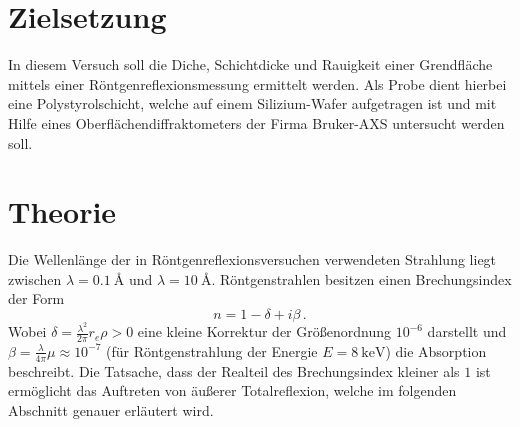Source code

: \section{Zielsetzung}
In diesem Versuch soll die Diche, Schichtdicke und Rauigkeit einer Grendfläche mittels einer Röntgenreflexionsmessung ermittelt werden.
Als Probe dient hierbei eine Polystyrolschicht, welche auf einem Silizium-Wafer aufgetragen ist und mit Hilfe eines Oberflächendiffraktometers der Firma Bruker-AXS untersucht werden soll.

\section{Theorie}
Die Wellenlänge der in Röntgenreflexionsversuchen verwendeten Strahlung liegt zwischen $\lambda = \SI{0,1}{\angstrom}$ und $\lambda = \SI{10}{\angstrom}$.
Röntgenstrahlen besitzen einen Brechungsindex der Form
\begin{equation}
    n=1-\delta + i \beta \, .
\end{equation}
Wobei $\delta = \frac{\lambda^2}{2\pi}r_e\rho > 0$ eine kleine Korrektur der Größenordnung $10^{-6}$ darstellt und $\beta = \frac{\lambda}{4\pi}\mu \approx 10^{-7}$ (für Röntgenstrahlung der Energie $E=\SI{8}{\keV}$) die Absorption beschreibt.
Die Tatsache, dass der Realteil des Brechungsindex kleiner als $1$ ist ermöglicht das Auftreten von äußerer Totalreflexion, welche im folgenden Abschnitt genauer erläutert wird.

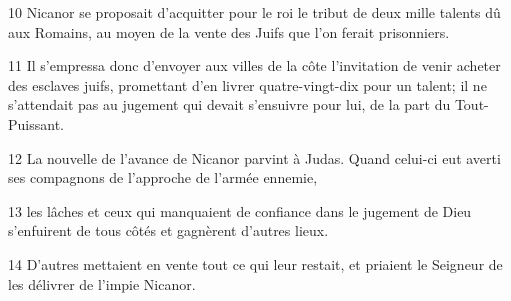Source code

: 10 Nicanor se proposait d’acquitter pour le roi le tribut de deux mille talents dû aux Romains, au moyen de la vente des Juifs que l’on ferait prisonniers.

11 Il s’empressa donc d’envoyer aux villes de la côte l’invitation de venir acheter des esclaves juifs, promettant d’en livrer quatre-vingt-dix pour un talent; il ne s’attendait pas au jugement qui devait s’ensuivre pour lui, de la part du Tout-Puissant.

12 La nouvelle de l’avance de Nicanor parvint à Judas. Quand celui-ci eut averti ses compagnons de l’approche de l’armée ennemie,

13 les lâches et ceux qui manquaient de confiance dans le jugement de Dieu s’enfuirent de tous côtés et gagnèrent d’autres lieux.

14 D’autres mettaient en vente tout ce qui leur restait, et priaient le Seigneur de les délivrer de l’impie Nicanor.
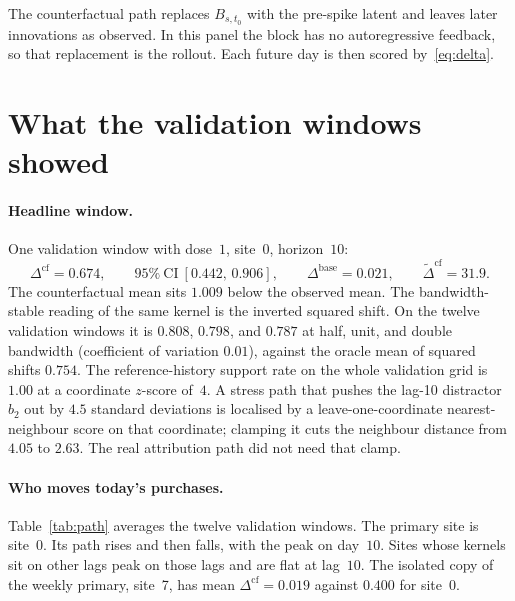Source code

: \documentclass[11pt]{article}
\begin{document}
The counterfactual path replaces $B_{s,t_0}$ with the pre-spike latent and leaves later innovations as observed.
In this panel the block has no autoregressive feedback, so that replacement is the rollout.
Each future day is then scored by~\eqref{eq:delta}.

\section{What the validation windows showed}
\label{sec:results}

\paragraph{Headline window.}
One validation window with dose~$1$, site~0, horizon~$10$:
\begin{equation}
\label{eq:headline}
\Delta^{\mathrm{cf}}=0.674,
\qquad
95\%\ \mathrm{CI}\ [0.442,\,0.906],
\qquad
\Delta^{\mathrm{base}}=0.021,
\qquad
\widetilde\Delta^{\mathrm{cf}}=31.9 .
\end{equation}
The counterfactual mean sits $1.009$ below the observed mean.
The bandwidth-stable reading of the same kernel is the inverted squared shift.
On the twelve validation windows it is $0.808$, $0.798$, and $0.787$ at half, unit, and double bandwidth (coefficient of variation $0.01$), against the oracle mean of squared shifts $0.754$.
The reference-history support rate on the whole validation grid is $1.00$ at a coordinate $z$-score of~$4$.
A stress path that pushes the lag-10 distractor $b_2$ out by $4.5$ standard deviations is localised by a leave-one-coordinate nearest-neighbour score on that coordinate; clamping it cuts the neighbour distance from $4.05$ to $2.63$.
The real attribution path did not need that clamp.

\paragraph{Who moves today's purchases.}
Table~\ref{tab:path} averages the twelve validation windows.
The primary site is site~0.
Its path rises and then falls, with the peak on day~$10$.
Sites whose kernels sit on other lags peak on those lags and are flat at lag~$10$.
The isolated copy of the weekly primary, site~7, has mean $\Delta^{\mathrm{cf}}=0.019$ against $0.400$ for site~0.
\end{document}
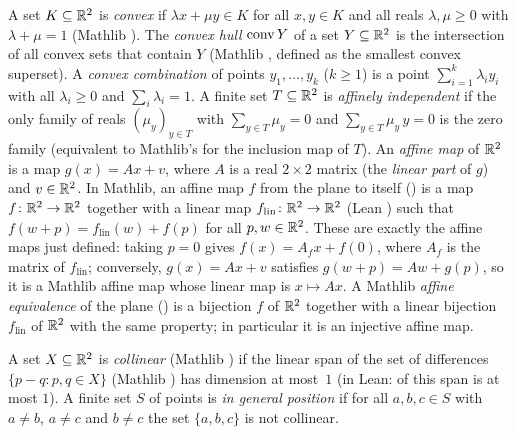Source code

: \begin{definition}\label{fd:def:conv}
A set $K\subseteq\R^2$ is \emph{convex} if $\lambda x+\mu y\in K$ for all $x,y\in K$ and all reals
$\lambda,\mu\ge0$ with $\lambda+\mu=1$ (Mathlib ). The \emph{convex hull} $\conv Y$ of a set
$Y\subseteq\R^2$ is the intersection of all convex sets that contain $Y$ (Mathlib ,
defined as the smallest convex superset). A \emph{convex combination} of points $y_1,\dots,y_k$
($k\ge1$) is a point $\sum_{i=1}^k\lambda_iy_i$ with all $\lambda_i\ge0$ and $\sum_i\lambda_i=1$. A finite
set $T\subseteq\R^2$ is \emph{affinely independent} if the only family of reals $(\mu_y)_{y\in T}$ with
$\sum_{y\in T}\mu_y=0$ and $\sum_{y\in T}\mu_y\,y=0$ is the zero family (equivalent to Mathlib's
 for the inclusion map of $T$). An \emph{affine map} of $\R^2$ is a map
$g(x)=Ax+v$, where $A$ is a real $2\times2$ matrix (the \emph{linear part} of $g$) and $v\in\R^2$.
In Mathlib, an affine map $f$ from the plane to itself () is a map $f\colon\R^2\to\R^2$
together with a linear map $f_{\mathrm{lin}}\colon\R^2\to\R^2$ (Lean ) such that
$f(w+p)=f_{\mathrm{lin}}(w)+f(p)$ for all $p,w\in\R^2$. These are exactly the affine maps just defined:
taking $p=0$ gives $f(x)=A_fx+f(0)$, where $A_f$ is the matrix of $f_{\mathrm{lin}}$; conversely,
$g(x)=Ax+v$ satisfies $g(w+p)=Aw+g(p)$, so it is a Mathlib affine map whose linear map is $x\mapsto Ax$.
A Mathlib \emph{affine equivalence} of the plane () is a bijection $f$ of $\R^2$
together with a linear bijection $f_{\mathrm{lin}}$ of $\R^2$ with the same property; in particular it
is an injective affine map.
\end{definition}

\begin{definition}\label{fd:def:gp}\sloppy
A set $X\subseteq\R^2$ is \emph{collinear} (Mathlib ) if the linear span of the set of
differences $\{p-q:p,q\in X\}$ (Mathlib ) has dimension at most~$1$ (in Lean:
 of this span is at most $1$). A finite set $S$ of points is \emph{in general
position} if for all $a,b,c\in S$ with $a\ne b$, $a\ne c$ and $b\ne c$ the set $\{a,b,c\}$ is not
collinear.
\end{definition}

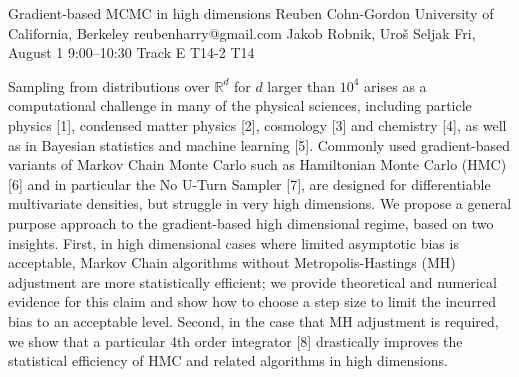 \begin{talk}
  {Gradient-based MCMC in high dimensions}%
  {Reuben Cohn-Gordon}%
  {University of California, Berkeley}%
  {reubenharry@gmail.com}%
  {Jakob Robnik, Uroš Seljak}%
  {}%
  {Fri, August 1 9:00–10:30 Track E}%
  {T14-2}%
  {T14}%
			
Sampling from distributions over $\mathbb{R}^d$ for $d$ larger than $10^4$ arises as a computational challenge in many of the physical sciences, including particle physics [1], condensed matter physics [2], cosmology [3] and chemistry [4], as well as in Bayesian statistics and machine learning [5]. Commonly used gradient-based variants of Markov Chain Monte Carlo such as Hamiltonian Monte Carlo (HMC) [6] and in particular the No U-Turn Sampler [7], are designed for differentiable multivariate densities, but struggle in very high dimensions. 
We propose a general purpose approach to the gradient-based high dimensional regime, based on two insights. First, in high dimensional cases where limited asymptotic bias is acceptable, Markov Chain algorithms without Metropolis-Hastings (MH) adjustment are more statistically efficient; we provide theoretical and numerical evidence for this claim and show how to choose a step size to limit the incurred bias to an acceptable level. Second, in the case that MH adjustment is required, we show that a particular 4th order integrator [8] drastically improves the statistical efficiency of HMC and related algorithms in high dimensions.


\medskip


\end{talk}
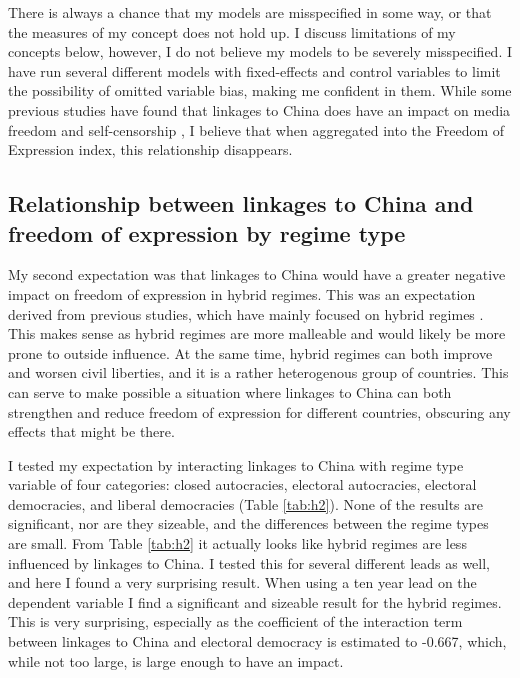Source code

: There is always a chance that my models are misspecified in some way, or that the measures of my concept does not hold up. I discuss limitations of my concepts below, however, I do not believe my models to be severely misspecified. I have run several different models with fixed-effects and control variables to limit the possibility of omitted variable bias, making me confident in them. While some previous studies have found that linkages to China does have an impact on media freedom and self-censorship \citep{gamso_is_2021, toettoe_foreign_2023}, I believe that when aggregated into the Freedom of Expression index, this relationship disappears. 

\subsection{Relationship between linkages to China and freedom of expression by regime type}
My second expectation was that linkages to China would have a greater negative impact on freedom of expression in hybrid regimes. This was an expectation derived from previous studies, which have mainly focused on hybrid regimes \citep{tansey_ties_2017, toettoe_foreign_2023}. This makes sense as hybrid regimes are more malleable and would likely be more prone to outside influence. At the same time, hybrid regimes can both improve and worsen civil liberties, and it is a rather heterogenous group of countries. This can serve to make possible a situation where linkages to China can both strengthen and reduce freedom of expression for different countries, obscuring any effects that might be there.

I tested my expectation by interacting linkages to China with regime type variable of four categories: closed autocracies, electoral autocracies, electoral democracies, and liberal democracies (Table \ref{tab:h2}). None of the results are significant, nor are they sizeable, and the differences between the regime types are small. From Table \ref{tab:h2} it actually looks like hybrid regimes are less influenced by linkages to China. I tested this for several different leads as well, and here I found a very surprising result. When using a ten year lead on the dependent variable I find a significant and sizeable result for the hybrid regimes. This is very surprising, especially as the coefficient of the interaction term between linkages to China and electoral democracy is estimated to -0.667, which, while not too large, is large enough to have an impact.


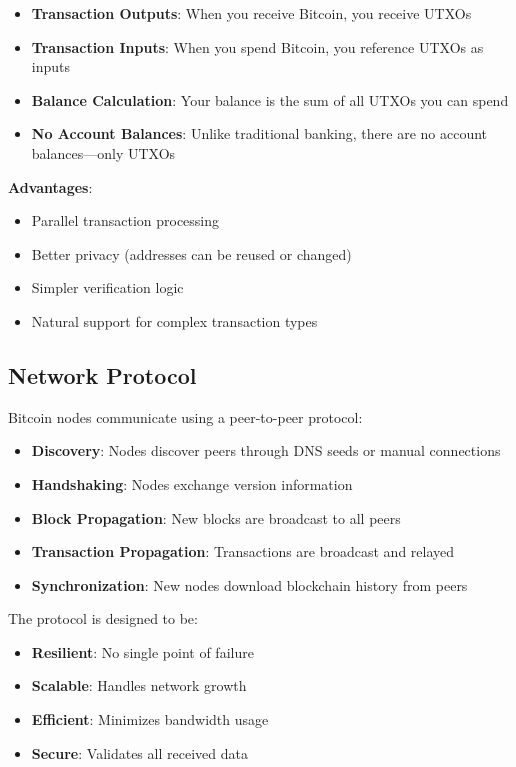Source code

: \begin{itemize}
  \item \textbf{Transaction Outputs}: When you receive Bitcoin, you receive UTXOs
  \item \textbf{Transaction Inputs}: When you spend Bitcoin, you reference UTXOs as inputs
  \item \textbf{Balance Calculation}: Your balance is the sum of all UTXOs you can spend
  \item \textbf{No Account Balances}: Unlike traditional banking, there are no account balances---only UTXOs
\end{itemize}

\needspace{2in}
\textbf{Advantages}:
\begin{itemize}
  \item Parallel transaction processing
  \item Better privacy (addresses can be reused or changed)
  \item Simpler verification logic
  \item Natural support for complex transaction types
\end{itemize}

\subsection{Network Protocol}
\label{subsec:ch02-network-protocol}

Bitcoin nodes communicate using a peer-to-peer protocol:

\begin{itemize}
  \item \textbf{Discovery}: Nodes discover peers through DNS seeds or manual connections
  \item \textbf{Handshaking}: Nodes exchange version information
  \item \textbf{Block Propagation}: New blocks are broadcast to all peers
  \item \textbf{Transaction Propagation}: Transactions are broadcast and relayed
  \item \textbf{Synchronization}: New nodes download blockchain history from peers
\end{itemize}

The protocol is designed to be:
\begin{itemize}
  \item \textbf{Resilient}: No single point of failure
  \item \textbf{Scalable}: Handles network growth
  \item \textbf{Efficient}: Minimizes bandwidth usage
  \item \textbf{Secure}: Validates all received data
\end{itemize}

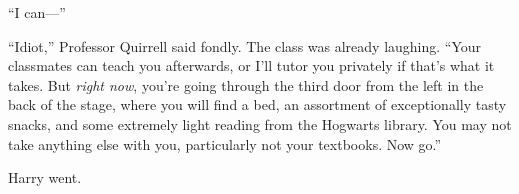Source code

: “I can—”

“Idiot,” Professor Quirrell said fondly. The class was already laughing. “Your classmates can teach you afterwards, or I’ll tutor you privately if that’s what it takes. But \emph{right now}, you’re going through the third door from the left in the back of the stage, where you will find a bed, an assortment of exceptionally tasty snacks, and some extremely light reading from the Hogwarts library. You may not take anything else with you, particularly not your textbooks. Now go.”

Harry went.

• YOUR GOAL
In the records above, find the line with "twelve validation windows." and the line with "A set $X\subseteq\R^2$", then restate word for word only those two lines and all lines between, omitting pictures.

• ANSWER SPACE
Table~\ref{tab:path} averages the twelve validation windows.
The primary site is site~0.
Its path rises and then falls, with the peak on day~$10$.
Sites whose kernels sit on other lags peak on those lags and are flat at lag~$10$.
The isolated copy of the weekly primary, site~7, has mean $\Delta^{\mathrm{cf}}=0.019$ against $0.400$ for site~0.
\end{document}
Source code

: \begin{definition}\label{fd:def:conv}
A set $K\subseteq\R^2$ is \emph{convex} if $\lambda x+\mu y\in K$ for all $x,y\in K$ and all reals
$\lambda,\mu\ge0$ with $\lambda+\mu=1$ (Mathlib ). The \emph{convex hull} $\conv Y$ of a set
$Y\subseteq\R^2$ is the intersection of all convex sets that contain $Y$ (Mathlib ,
defined as the smallest convex superset). A \emph{convex combination} of points $y_1,\dots,y_k$
($k\ge1$) is a point $\sum_{i=1}^k\lambda_iy_i$ with all $\lambda_i\ge0$ and $\sum_i\lambda_i=1$. A finite
set $T\subseteq\R^2$ is \emph{affinely independent} if the only family of reals $(\mu_y)_{y\in T}$ with
$\sum_{y\in T}\mu_y=0$ and $\sum_{y\in T}\mu_y\,y=0$ is the zero family (equivalent to Mathlib's
 for the inclusion map of $T$). An \emph{affine map} of $\R^2$ is a map
$g(x)=Ax+v$, where $A$ is a real $2\times2$ matrix (the \emph{linear part} of $g$) and $v\in\R^2$.
In Mathlib, an affine map $f$ from the plane to itself () is a map $f\colon\R^2\to\R^2$
together with a linear map $f_{\mathrm{lin}}\colon\R^2\to\R^2$ (Lean ) such that
$f(w+p)=f_{\mathrm{lin}}(w)+f(p)$ for all $p,w\in\R^2$. These are exactly the affine maps just defined:
taking $p=0$ gives $f(x)=A_fx+f(0)$, where $A_f$ is the matrix of $f_{\mathrm{lin}}$; conversely,
$g(x)=Ax+v$ satisfies $g(w+p)=Aw+g(p)$, so it is a Mathlib affine map whose linear map is $x\mapsto Ax$.
A Mathlib \emph{affine equivalence} of the plane () is a bijection $f$ of $\R^2$
together with a linear bijection $f_{\mathrm{lin}}$ of $\R^2$ with the same property; in particular it
is an injective affine map.
\end{definition}

\begin{definition}\label{fd:def:gp}\sloppy
A set $X\subseteq\R^2$ is \emph{collinear} (Mathlib ) if the linear span of the set of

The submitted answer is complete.